To effectively create and collaborate, we need a way to bring distributed information, documents, and teams together. In January 2022, we launched Loop components in Teams chat, offering a new way to ideate, create, and make decisions together. Today, we are introducing Loop components in Outlook mail. Now you can brainstorm, complete action items, and get the latest status from your team without having to switch context or apps. A single component can be updated at the same time whether you are in Teams or Outlook. To get access to the latest Loop components in Outlook, sign up to become an Office Insider.
Our data also shows that positive culture ranks as the number one thing employees want companies to provide, followed by mental health and well-being benefits. A new world of work requires technology to bring company culture to life—digitally.
Today, we’re announcing the Inspiration library, a new feature available in preview through the Viva Insights app in Teams.

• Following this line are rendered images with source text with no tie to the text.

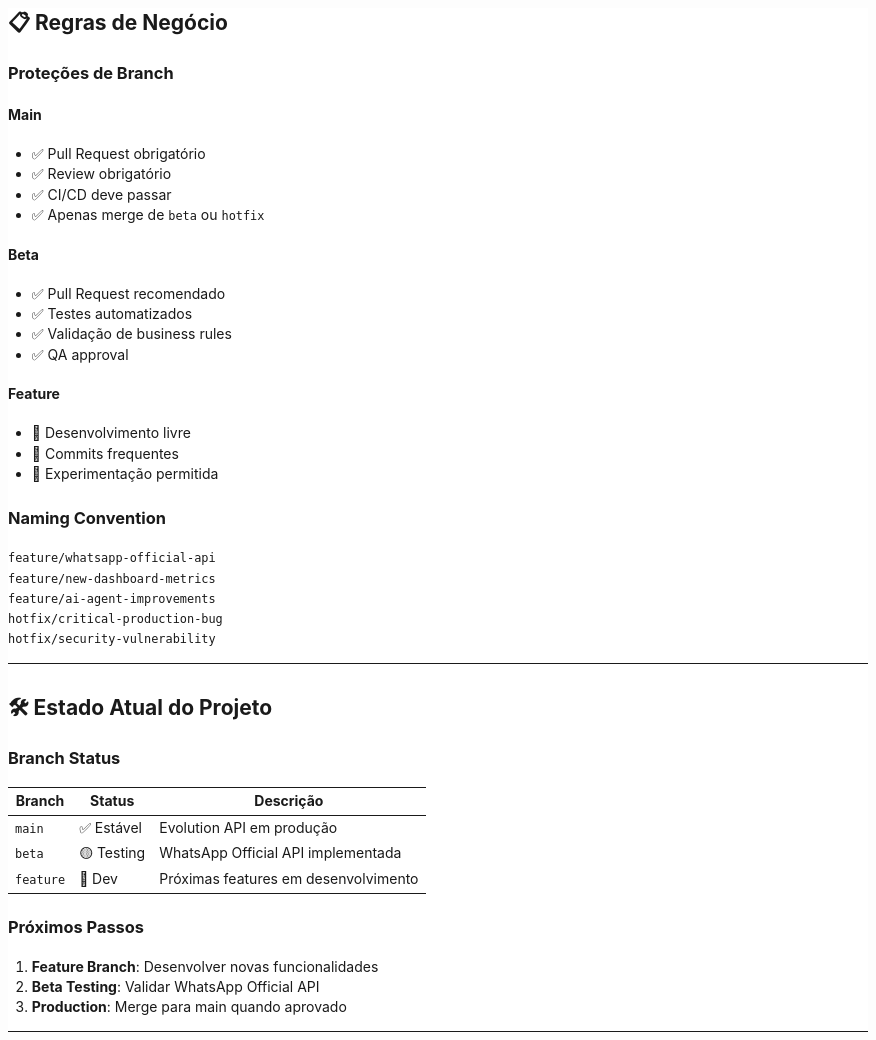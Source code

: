 
## 📋 Regras de Negócio

### **Proteções de Branch**

#### **Main**
- ✅ Pull Request obrigatório
- ✅ Review obrigatório
- ✅ CI/CD deve passar
- ✅ Apenas merge de `beta` ou `hotfix`

#### **Beta** 
- ✅ Pull Request recomendado
- ✅ Testes automatizados
- ✅ Validação de business rules
- ✅ QA approval

#### **Feature**
- 🔄 Desenvolvimento livre
- 🔄 Commits frequentes
- 🔄 Experimentação permitida

### **Naming Convention**
```
feature/whatsapp-official-api
feature/new-dashboard-metrics
feature/ai-agent-improvements
hotfix/critical-production-bug
hotfix/security-vulnerability
```

---

## 🛠️ Estado Atual do Projeto

### **Branch Status**
| Branch | Status | Descrição |
|--------|--------|-----------|
| `main` | ✅ Estável | Evolution API em produção |
| `beta` | 🟡 Testing | WhatsApp Official API implementada |
| `feature` | 🔧 Dev | Próximas features em desenvolvimento |

### **Próximos Passos**
1. **Feature Branch**: Desenvolver novas funcionalidades
2. **Beta Testing**: Validar WhatsApp Official API
3. **Production**: Merge para main quando aprovado

---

The Inspiration library turns insights into action with access to curated content and best practices from top sources like Harvard Business Review and Thrive. The productivity and well-being insights delivered by Viva Insights are enhanced by premium content focused on driving better employee experiences and boosting engagement. The Inspiration library preview will begin rolling out to Microsoft 365 users with the Microsoft Viva Insights app in Teams later in March 2022 and will be available worldwide in 11 supported languages by the end of April 2022. Pin the Viva Insights app in Teams and learn more about the Inspiration library.
Finally, a common challenge of remote and hybrid work is maintaining social capital: the network of relationships that enables people and organizations to thrive. While creating friendships and relationships can be challenging in the hybrid work environment, we are investing in tools that help you express yourself and have fun while doing it.
Now you can bring even more of your personality to the conversation with the new Fluent emojis in Teams. With vibrant and fun styling, over 1800 three-dimensional emojis can infuse expression and playfulness into messages. Select a category and use the skin tone selector to pick an emoji that better represents you. Fluent emojis are now available in preview.
Looking ahead
While so much has changed about work, one thing remains constant: people are at the center. With technologies like Microsoft Teams supporting people, we can make hybrid work really work by bringing everyone—and everything—together.
We want to again thank our customers and partners who have been with us every step of the way over the last five years. To celebrate with us, look for the new custom backgrounds on Teams and check out our anniversary community blog for the behind-the-scenes on how Teams came to life.
1Weiss, K., Baer, J., and Huang, B. (2021, October 5). CIO Survey Takeaways- Further Solidifying the Leadership Position. (p3). Morgan Stanley Research.